*** Task inputs ***

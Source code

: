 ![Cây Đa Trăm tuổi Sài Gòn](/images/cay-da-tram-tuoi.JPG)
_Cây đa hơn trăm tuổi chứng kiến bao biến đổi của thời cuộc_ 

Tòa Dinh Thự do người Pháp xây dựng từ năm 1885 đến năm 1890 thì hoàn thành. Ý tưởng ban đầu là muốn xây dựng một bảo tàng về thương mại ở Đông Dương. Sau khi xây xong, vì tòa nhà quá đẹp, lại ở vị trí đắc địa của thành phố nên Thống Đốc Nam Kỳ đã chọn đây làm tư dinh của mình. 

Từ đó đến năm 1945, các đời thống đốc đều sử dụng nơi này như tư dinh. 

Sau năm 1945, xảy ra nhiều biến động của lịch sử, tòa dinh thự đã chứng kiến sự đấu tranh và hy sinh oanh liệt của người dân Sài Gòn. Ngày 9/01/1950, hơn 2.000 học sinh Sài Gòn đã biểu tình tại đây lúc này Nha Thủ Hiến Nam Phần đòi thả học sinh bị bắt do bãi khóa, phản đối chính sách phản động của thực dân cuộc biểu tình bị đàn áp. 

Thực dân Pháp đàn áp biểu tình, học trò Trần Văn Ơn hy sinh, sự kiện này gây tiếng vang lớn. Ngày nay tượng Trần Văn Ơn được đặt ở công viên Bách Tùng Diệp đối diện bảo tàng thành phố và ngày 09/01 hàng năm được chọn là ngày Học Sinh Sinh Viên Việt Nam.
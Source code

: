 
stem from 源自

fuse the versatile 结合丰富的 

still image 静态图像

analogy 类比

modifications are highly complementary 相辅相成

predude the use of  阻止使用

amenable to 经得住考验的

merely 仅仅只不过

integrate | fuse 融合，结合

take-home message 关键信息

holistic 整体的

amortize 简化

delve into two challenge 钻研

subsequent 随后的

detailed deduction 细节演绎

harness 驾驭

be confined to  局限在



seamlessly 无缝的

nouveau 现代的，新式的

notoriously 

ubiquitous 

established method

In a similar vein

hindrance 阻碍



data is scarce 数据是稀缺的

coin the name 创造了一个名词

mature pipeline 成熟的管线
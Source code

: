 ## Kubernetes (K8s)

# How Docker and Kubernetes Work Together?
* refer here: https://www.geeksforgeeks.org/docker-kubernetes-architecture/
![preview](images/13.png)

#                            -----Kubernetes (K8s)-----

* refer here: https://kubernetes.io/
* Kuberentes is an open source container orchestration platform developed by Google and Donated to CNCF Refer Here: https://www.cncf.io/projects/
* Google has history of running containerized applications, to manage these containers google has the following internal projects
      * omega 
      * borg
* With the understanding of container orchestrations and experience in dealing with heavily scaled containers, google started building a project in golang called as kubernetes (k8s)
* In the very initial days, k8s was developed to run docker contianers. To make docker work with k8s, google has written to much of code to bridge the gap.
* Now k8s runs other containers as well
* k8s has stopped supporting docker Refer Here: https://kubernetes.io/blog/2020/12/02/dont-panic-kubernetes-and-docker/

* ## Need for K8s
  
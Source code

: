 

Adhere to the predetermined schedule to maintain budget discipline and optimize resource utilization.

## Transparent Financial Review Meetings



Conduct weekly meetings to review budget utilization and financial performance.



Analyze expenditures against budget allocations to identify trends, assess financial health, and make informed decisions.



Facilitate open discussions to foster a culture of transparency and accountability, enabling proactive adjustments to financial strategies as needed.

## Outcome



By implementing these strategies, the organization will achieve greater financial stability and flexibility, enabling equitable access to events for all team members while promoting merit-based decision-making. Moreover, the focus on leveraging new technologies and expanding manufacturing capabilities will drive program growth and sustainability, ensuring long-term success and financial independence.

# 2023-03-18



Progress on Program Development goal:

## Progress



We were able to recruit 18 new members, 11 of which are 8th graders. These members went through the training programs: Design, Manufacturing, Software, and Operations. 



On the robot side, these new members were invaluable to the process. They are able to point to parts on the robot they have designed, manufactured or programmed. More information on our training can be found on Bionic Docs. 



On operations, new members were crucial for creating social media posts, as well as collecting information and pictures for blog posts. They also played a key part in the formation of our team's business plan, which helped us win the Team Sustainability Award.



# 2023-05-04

*** End of Task inputs ***

▸ **Problem statement**
Working from the data above, extract solely the lines from the one containing "mature pipeline 成熟的管线" through the one containing "containers as well", exactly as they appear, both included.

▸ **Solved exercise**
mature pipeline 成熟的管线
Source code

: ## Kubernetes (K8s)

# How Docker and Kubernetes Work Together?
* refer here: https://www.geeksforgeeks.org/docker-kubernetes-architecture/
![preview](images/13.png)

#                            -----Kubernetes (K8s)-----

* refer here: https://kubernetes.io/
* Kuberentes is an open source container orchestration platform developed by Google and Donated to CNCF Refer Here: https://www.cncf.io/projects/
* Google has history of running containerized applications, to manage these containers google has the following internal projects
      * omega 
      * borg
* With the understanding of container orchestrations and experience in dealing with heavily scaled containers, google started building a project in golang called as kubernetes (k8s)
* In the very initial days, k8s was developed to run docker contianers. To make docker work with k8s, google has written to much of code to bridge the gap.
* Now k8s runs other containers as well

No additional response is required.